По поводу полицейской проделки с подсаживанием сыщика в образе арестанта к Петру Скитскому, проделки, предпринятой, к сожалению, с ведома, если не одобрения, следственной и прокурорской власти, — пошел целый гул по Полтаве. Девица Прохорова и преосвященный говорили нам, что даже сами читали копию записки Петра Скитского к брату и в ней была именно «страшная» улика против Скитских. В ней говорилось о проклятии за сознание и за нарушение клятвы по совершению преступления. Сам Иванов не посмел, однако, здесь воспроизвести нам подобного текста записки. Этот свидетель, согласно с утверждением Червоненко, удостоверил совершенно иное содержание записки: «Если ты убил Комарова, я тебе не брат. Проклинаю тебя». Это был оправдательный документ для Петра Скитского, а не «страшная» улика. Записка затем пропала, вероятно, в качестве «ненужной бумажки». Но она сделала свое страшное и злое дело на предварительном следствии!
Ближайшими сотрудниками Иванова, как известно, были два полицейских пристава Царенко и Семенов.

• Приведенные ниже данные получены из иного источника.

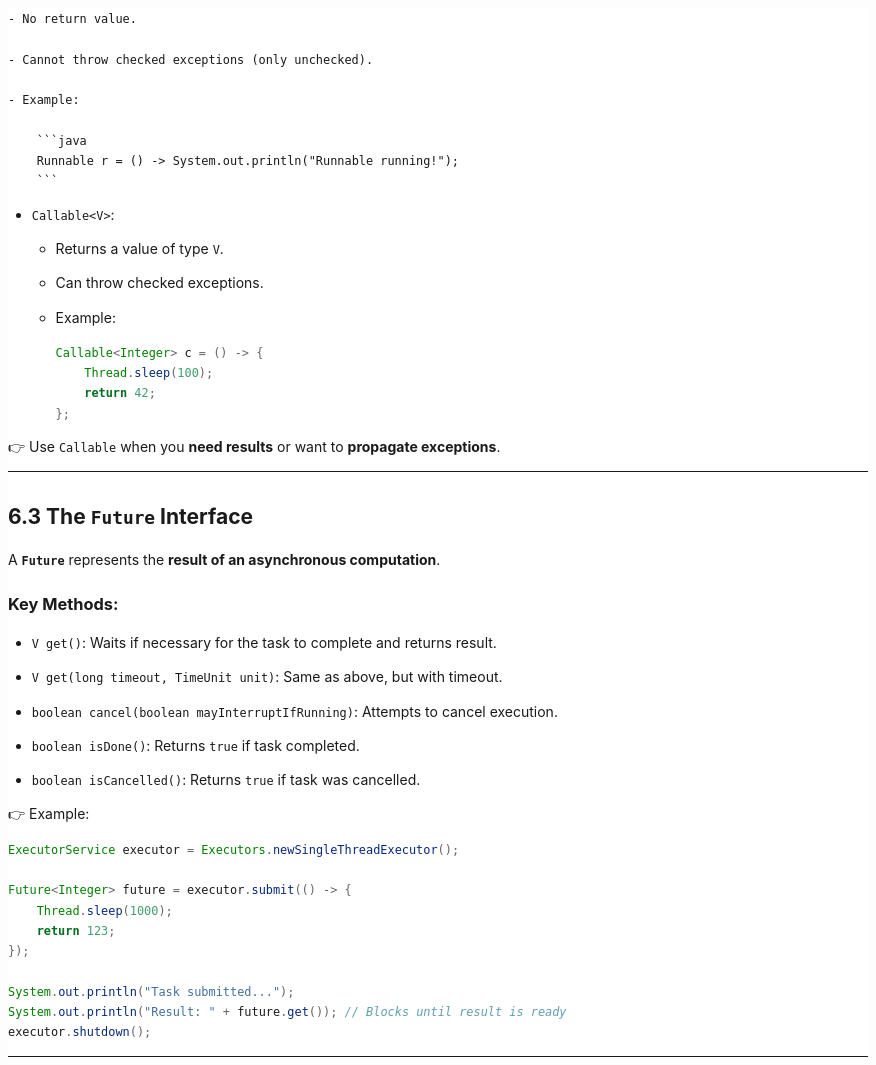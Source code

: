     - No return value.
        
    - Cannot throw checked exceptions (only unchecked).
        
    - Example:
        
        ```java
        Runnable r = () -> System.out.println("Runnable running!");
        ```
        
- `Callable<V>`:
    
    - Returns a value of type `V`.
        
    - Can throw checked exceptions.
        
    - Example:
        
        ```java
        Callable<Integer> c = () -> {
            Thread.sleep(100);
            return 42;
        };
        ```
        

👉 Use `Callable` when you **need results** or want to **propagate exceptions**.

---

## 6.3 The `Future` Interface

A **`Future`** represents the **result of an asynchronous computation**.

### Key Methods:

- `V get()`: Waits if necessary for the task to complete and returns result.
    
- `V get(long timeout, TimeUnit unit)`: Same as above, but with timeout.
    
- `boolean cancel(boolean mayInterruptIfRunning)`: Attempts to cancel execution.
    
- `boolean isDone()`: Returns `true` if task completed.
    
- `boolean isCancelled()`: Returns `true` if task was cancelled.
    

👉 Example:

```java
ExecutorService executor = Executors.newSingleThreadExecutor();

Future<Integer> future = executor.submit(() -> {
    Thread.sleep(1000);
    return 123;
});

System.out.println("Task submitted...");
System.out.println("Result: " + future.get()); // Blocks until result is ready
executor.shutdown();
```

---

Втроем они были первыми каменщиками, положившими фундамент. Вы имели возможность их наблюдать и составить себе надлежащее представление о характеристике их сыскной прозорливости. Царенко говорил нам, что у них 15 июля состоялось даже особое совещание под председательством полицеймейстера Иванова для выработки «общего плана» действий. Сказано недурно, но кончилось это совещание тем, что Царенко, переодевшись в штатское платье, и Семенов — в полицейский мундир, поехали к месту нахождения трупа послушать, что говорит «народ», и вообще поискать счастья. Народ безмолвствовал, счастья им никакого не подвернулось, но Комарова высказывала свои подозрения на Скитских, и Иванову в связи с подоспевшими к нему откуда-то вдруг «агентурными сведениями» вопрос показался решенным и ясным до очевидности.

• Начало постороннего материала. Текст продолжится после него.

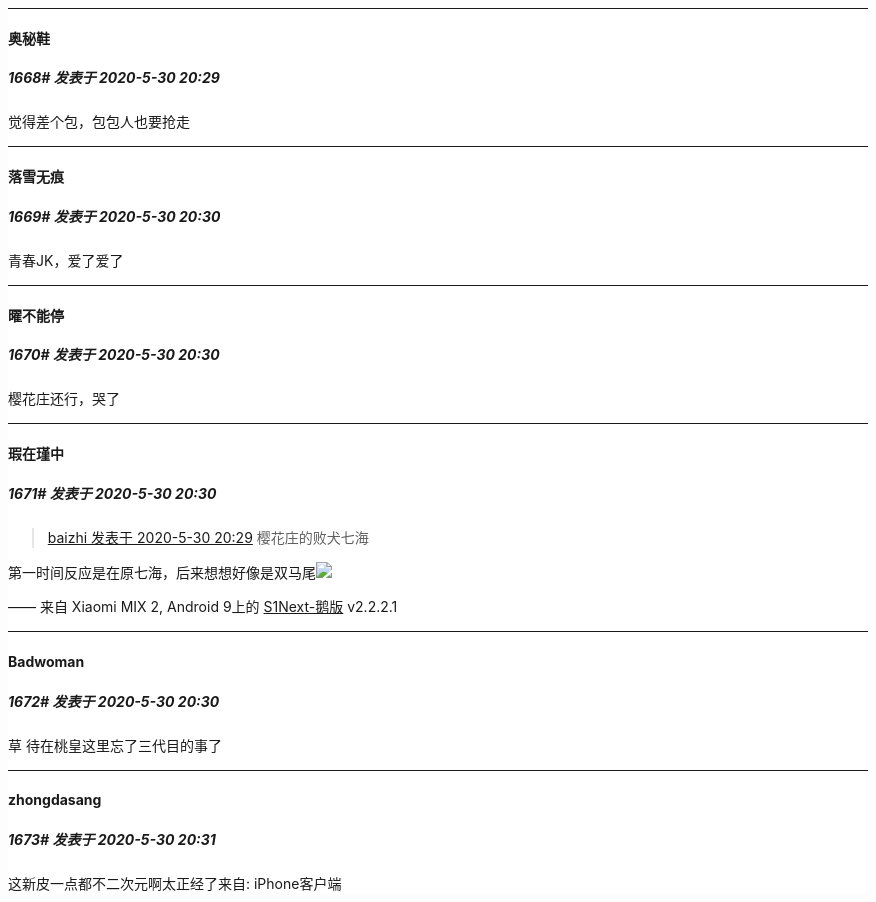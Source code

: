 
-----

####  奥秘鞋  
##### 1668#       发表于 2020-5-30 20:29


觉得差个包，包包人也要抢走


-----

####  落雪无痕  
##### 1669#       发表于 2020-5-30 20:30


青春JK，爱了爱了


-----

####  曜不能停  
##### 1670#       发表于 2020-5-30 20:30


樱花庄还行，哭了


-----

####  瑕在瑾中  
##### 1671#       发表于 2020-5-30 20:30


<blockquote><a href="httphttps://bbs.saraba1st.com/2b/forum.php?mod=redirect&amp;goto=findpost&amp;pid=47617528&amp;ptid=1938285" target="_blank">baizhi 发表于 2020-5-30 20:29</a>
樱花庄的败犬七海</blockquote>
第一时间反应是在原七海，后来想想好像是双马尾<img src="https://static.saraba1st.com/image/smiley/face2017/067.png" referrerpolicy="no-referrer">

—— 来自 Xiaomi MIX 2, Android 9上的 [S1Next-鹅版](https://github.com/ykrank/S1-Next/releases) v2.2.2.1


-----

####  Badwoman  
##### 1672#       发表于 2020-5-30 20:30


草 待在桃皇这里忘了三代目的事了


-----

####  zhongdasang  
##### 1673#       发表于 2020-5-30 20:31


这新皮一点都不二次元啊太正经了来自: iPhone客户端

Тщетно мы старались узнать от Иванова по крайней мере источник его агентурных тайн. Ему было разрешено не обнаруживать своих профессиональных секретов. Но этот секрет мы сами могли бы открыть Иванову. Широко организованное агентурное дело, организованный сыск, и где же — в мирной и тихой Полтаве. В Петербурге у нас едва-едва организована сыскная часть. Ведь Полтава — не Париж! В деле Дрейфуса могли опираться на агентурные сведения, а здесь о них говорить даже смешно. Иванов только верен себе. Он, как проявилось это на суде, удивительно склонен на людях все обставлять торжественностью официальности. Если бы он мог сохранить эту свою черту и на дознании при допросе свидетеля Головкова и обвиняемого Петра Скитского, было бы гораздо лучше.
Что сказать о правой руке Иванова, о Царенко? Он знает, немного истин, но зато уж помнит их твердо: купаться надо ходить всегда ближайшим путем, колбасу покупать привозную, московскую, а не у Лангера, веревку для удавления ближнего надо брать свою, а не пользоваться казенной… Если гражданином не соблюдены все эти предосторожности, пусть он пеняет на судьбу или на себя, но не запирается в преступлении, и, главное, не претендует на начальство за то, что его засадили в тюрьму.
Наконец, последний из трех полицейских чиновников — Семенов внес в дело одно весьма тонкое и ценное соображение. Он первый бесповоротно решил, что преступников было именно двое, а не менее и не более. На этом утвердилось и следствие. Не характер насилия над трупом и все тонкости судебно-медицинской экспертизы (это Семенов, заодно с водолечением по способу Кнейпа, вероятно, считает «философией») привели его к такому умозаключению! Нет, его осенила простая житейская сообразительность. Водка и закуска в месте «засады» найдены в таком друг от друга соотношении и на таком расстоянии, что одному человеку было бы никак невозможно одновременно дотянуться до водки и до закуски. Очевидно, в засаде сидело двое. Гениальное открытие! Оно, без сомнения, могло возникнуть только на благодатной родине бессмертного гоголевского Пацюка, которому, как известно, вареники, и притом обмакнутые в сметану, сами летели в рот.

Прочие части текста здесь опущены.